BACKGROUND OF THE INVENTION
Although this invention is not limited to cuvettes used for nucleic acid
amplification, the background is described in the context of the latter,
as such amplification led to the invention.
Nucleic acid amplification generally proceeds via a particular protocol.
One useful protocol is that set forth in U.S. Pat. No. 4,683,195. Briefly,
that protocol features, in the case of DNA amplification, the following:
(1) A complete DNA double helix is optionally chemically excised, using an
appropriate restriction enzyme(s), to isolate the region of interest.
(2) A solution of the isolated nucleic acid portion (here, DNA) and
nucleotides is heated to and maintained at 92.degree.-95.degree. C. for a
length of time, e.g., no more than about 10 minutes, to denature the two
nucleic acid strands; i.e., cause them to unwind and separate and form a
template.
(3) The solution is then cooled through a 50.degree.-60.degree. C. zone to
cause a primer nucleic acid strand to anneal or "attach" to each of the
two template strands. To make sure this happens, the solution is held at
an appropriate temperature, such as about 55.degree. C. for about 15
seconds, in an "incubation" zone.
(4) The solution is then heated to and held at about 70.degree.
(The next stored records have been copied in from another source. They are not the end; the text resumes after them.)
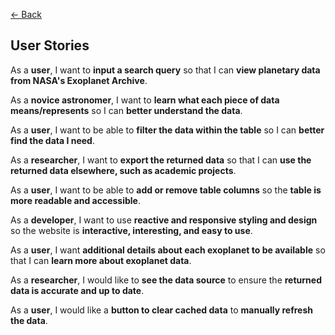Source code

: [<- Back](./README.md)

## User Stories

As a **user**, I want to **input a search query** so that I can **view planetary data from NASA's Exoplanet Archive**.

As a **novice astronomer**, I want to **learn what each piece of data means/represents** so I can **better understand the data**.

As a **user**, I want to be able to **filter the data within the table** so I can **better find the data I need**.

As a **researcher**, I want to **export the returned data** so that I can **use the returned data elsewhere, such as academic projects**.

As a **user**, I want to be able to **add or remove table columns** so the **table is more readable and accessible**.

As a **developer**, I want to use **reactive and responsive styling and design** so the website is **interactive, interesting, and easy to use**.

As a **user**, I want **additional details about each exoplanet to be available** so that I can **learn more about exoplanet data**.

As a **researcher**, I would like to **see the data source** to ensure the **returned data is accurate and up to date**.

As a **user**, I would like a **button to clear cached data** to **manually refresh the data**.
C., to
cause an extension enzyme, preferably a thermostatable enzyme, to extend
the primer strand bound to the template strand by using the nucleotides
that are present.
(5) The completed new pair of strands is heated to 92.degree.-95.degree. C.
again, for about 10-15 seconds, to cause this pair to separate.
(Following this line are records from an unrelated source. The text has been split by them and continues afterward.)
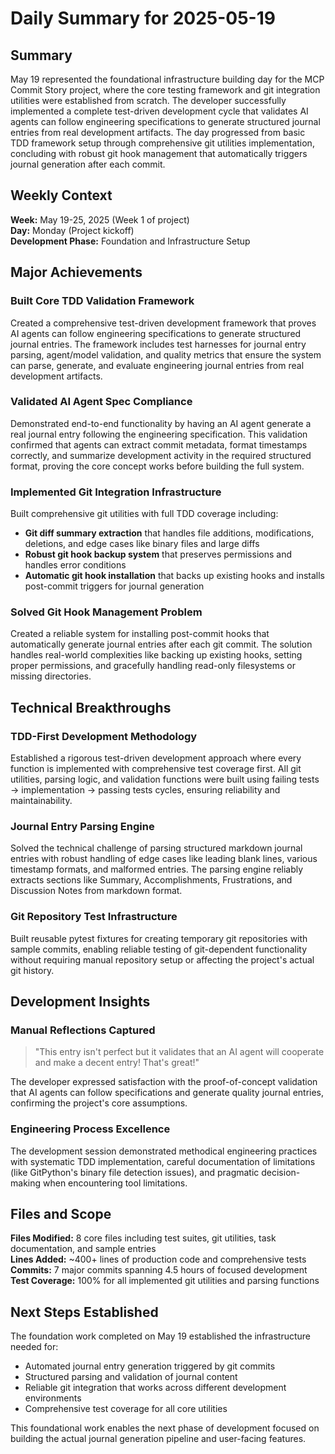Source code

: # Daily Summary for 2025-05-19

## Summary

May 19 represented the foundational infrastructure building day for the MCP Commit Story project, where the core testing framework and git integration utilities were established from scratch. The developer successfully implemented a complete test-driven development cycle that validates AI agents can follow engineering specifications to generate structured journal entries from real development artifacts. The day progressed from basic TDD framework setup through comprehensive git utilities implementation, concluding with robust git hook management that automatically triggers journal generation after each commit.

## Weekly Context

**Week:** May 19-25, 2025 (Week 1 of project)  
**Day:** Monday (Project kickoff)  
**Development Phase:** Foundation and Infrastructure Setup

## Major Achievements

### **Built Core TDD Validation Framework**
Created a comprehensive test-driven development framework that proves AI agents can follow engineering specifications to generate structured journal entries. The framework includes test harnesses for journal entry parsing, agent/model validation, and quality metrics that ensure the system can parse, generate, and evaluate engineering journal entries from real development artifacts.

### **Validated AI Agent Spec Compliance** 
Demonstrated end-to-end functionality by having an AI agent generate a real journal entry following the engineering specification. This validation confirmed that agents can extract commit metadata, format timestamps correctly, and summarize development activity in the required structured format, proving the core concept works before building the full system.

### **Implemented Git Integration Infrastructure**
Built comprehensive git utilities with full TDD coverage including:
- **Git diff summary extraction** that handles file additions, modifications, deletions, and edge cases like binary files and large diffs
- **Robust git hook backup system** that preserves permissions and handles error conditions
- **Automatic git hook installation** that backs up existing hooks and installs post-commit triggers for journal generation

### **Solved Git Hook Management Problem**
Created a reliable system for installing post-commit hooks that automatically generate journal entries after each git commit. The solution handles real-world complexities like backing up existing hooks, setting proper permissions, and gracefully handling read-only filesystems or missing directories.

## Technical Breakthroughs

### **TDD-First Development Methodology**
Established a rigorous test-driven development approach where every function is implemented with comprehensive test coverage first. All git utilities, parsing logic, and validation functions were built using failing tests → implementation → passing tests cycles, ensuring reliability and maintainability.

### **Journal Entry Parsing Engine** 
Solved the technical challenge of parsing structured markdown journal entries with robust handling of edge cases like leading blank lines, various timestamp formats, and malformed entries. The parsing engine reliably extracts sections like Summary, Accomplishments, Frustrations, and Discussion Notes from markdown format.

### **Git Repository Test Infrastructure**
Built reusable pytest fixtures for creating temporary git repositories with sample commits, enabling reliable testing of git-dependent functionality without requiring manual repository setup or affecting the project's actual git history.

## Development Insights

### **Manual Reflections Captured**
> "This entry isn't perfect but it validates that an AI agent will cooperate and make a decent entry! That's great!"

The developer expressed satisfaction with the proof-of-concept validation that AI agents can follow specifications and generate quality journal entries, confirming the project's core assumptions.

### **Engineering Process Excellence**
The development session demonstrated methodical engineering practices with systematic TDD implementation, careful documentation of limitations (like GitPython's binary file detection issues), and pragmatic decision-making when encountering tool limitations.

## Files and Scope

**Files Modified:** 8 core files including test suites, git utilities, task documentation, and sample entries  
**Lines Added:** ~400+ lines of production code and comprehensive tests  
**Commits:** 7 major commits spanning 4.5 hours of focused development  
**Test Coverage:** 100% for all implemented git utilities and parsing functions

## Next Steps Established

The foundation work completed on May 19 established the infrastructure needed for:
- Automated journal entry generation triggered by git commits
- Structured parsing and validation of journal content
- Reliable git integration that works across different development environments
- Comprehensive test coverage for all core utilities

This foundational work enables the next phase of development focused on building the actual journal generation pipeline and user-facing features.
(6) Steps (3)-(5) are then repeated, a number of times until the
appropriate number of strands are obtained. The more repetitions, the
greater the number of multiples of the nucleic acid (here, DNA) that is
produced. Preferably the desired concentration of nucleic acid is reached
in a minimum amount of time.
A cuvette is usually used to hold the solution while it passes through the
aforementioned temperature stages. Depending upon the design given to the
cuvette, it can proceed more or less rapidly through the various stages. A
key aspect controlling this is the thermal transfer efficiency of the
cuvette--that is, its ability to transfer heat more or less
instantaneously to or from all of the liquid solution within the cuvette.
The disposition and the thermal resistance of the liquid solution itself
are usually the major aspects affecting the thermal transfer, since
portions of the liquid solution that are relatively far removed from the
heat source or sink, will take longer to reach the desired temperature.
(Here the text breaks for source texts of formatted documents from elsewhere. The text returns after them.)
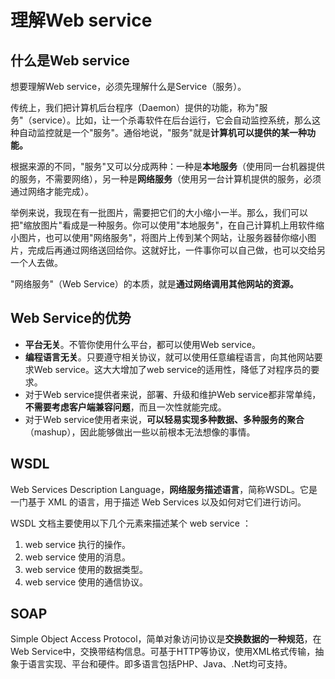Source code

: # 理解Web service


## 什么是Web service
想要理解Web service，必须先理解什么是Service（服务）。

传统上，我们把计算机后台程序（Daemon）提供的功能，称为"服务"（service）。比如，让一个杀毒软件在后台运行，它会自动监控系统，那么这种自动监控就是一个"服务"。通俗地说，"服务"就是**计算机可以提供的某一种功能。**

根据来源的不同，"服务"又可以分成两种：一种是**本地服务**（使用同一台机器提供的服务，不需要网络），另一种是**网络服务**（使用另一台计算机提供的服务，必须通过网络才能完成）。

举例来说，我现在有一批图片，需要把它们的大小缩小一半。那么，我们可以把"缩放图片"看成是一种服务。你可以使用"本地服务"，在自己计算机上用软件缩小图片，也可以使用"网络服务"，将图片上传到某个网站，让服务器替你缩小图片，完成后再通过网络送回给你。这就好比，一件事你可以自己做，也可以交给另一个人去做。

"网络服务"（Web Service）的本质，就是**通过网络调用其他网站的资源。**

## Web Service的优势

- **平台无关**。不管你使用什么平台，都可以使用Web service。
- **编程语言无关**。只要遵守相关协议，就可以使用任意编程语言，向其他网站要求Web service。这大大增加了web service的适用性，降低了对程序员的要求。
- 对于Web service提供者来说，部署、升级和维护Web service都非常单纯，**不需要考虑客户端兼容问题**，而且一次性就能完成。
- 对于Web service使用者来说，**可以轻易实现多种数据、多种服务的聚合**（mashup），因此能够做出一些以前根本无法想像的事情。


## WSDL
Web Services Description Language，**网络服务描述语言**，简称WSDL。它是一门基于 XML 的语言，用于描述 Web Services 以及如何对它们进行访问。

WSDL 文档主要使用以下几个元素来描述某个 web service ：
1. web service 执行的操作。
2. web service 使用的消息。
3. web service 使用的数据类型。
4. web service 使用的通信协议。


## SOAP  
Simple Object Access Protocol，简单对象访问协议是**交换数据的一种规范**，在Web Service中，交换带结构信息。可基于HTTP等协议，使用XML格式传输，抽象于语言实现、平台和硬件。即多语言包括PHP、Java、.Net均可支持。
The crudest and earliest type of cuvette used in the prior art is a test
tube, which has poor thermal transfer efficiency since (a) the walls of
the cuvette by being glass or plastic, do not transfer thermal energy
well, and (b) a cylinder of liquid has relatively poor thermal transfer
throughout the liquid. That is, not only does the liquid have low thermal
conductivity, but also a cylinder of liquid has a low surface to volume
ratio, that is, about 27 in.sup.-1 for a fill of about 100 .mu.l.
Still another problem in DNA amplification is the manner in which the
cuvette alows for ready removal of the liquid after reaction is complete.
A test tube configuration readily permits such removal. However,
modification of the cuvette to provide better thermal transfer efficiency
tends to reduce the liquid transferability. That is, a cuvette having
capillary spacing only, permits rapid heating of the contents. However,
the capillary spacing resists liquid removal.
RELATED APPLICATIONS
In commonly owned U.S. application Ser. No. 123,751 filed by Jeffrey L.
Helfer et al, entitled "Cuvette", there is disclosed a cuvette that solves
the aforementioned problems by providing for a thermal time constant for
the cuvette and water contained therein, that is no greater than about 10
seconds. That invention, however, did not account for the fact that
occasionally, the heating required for reactions in the cuvette generates
pressures that cause the thermal conductive wall of the cuvette to flex,
i.e., "dome" outward. Such flexing is unsatisfactory when it occurs, as it
can interfere with proper contact with the heating element. Such
interference, if it exists, reduces the rate at which thermal energy can
be transferred to or from the cuvette and thereby adversely affects the
thermal time constant of the fluid within the cuvette. Under the most
severe conditions, the "doming" effect can also cause the thermally
conductive wall to separate from the cuvette.
SUMMARY OF THE INVENTION
This invention provides a solution of the flexing problem noted above.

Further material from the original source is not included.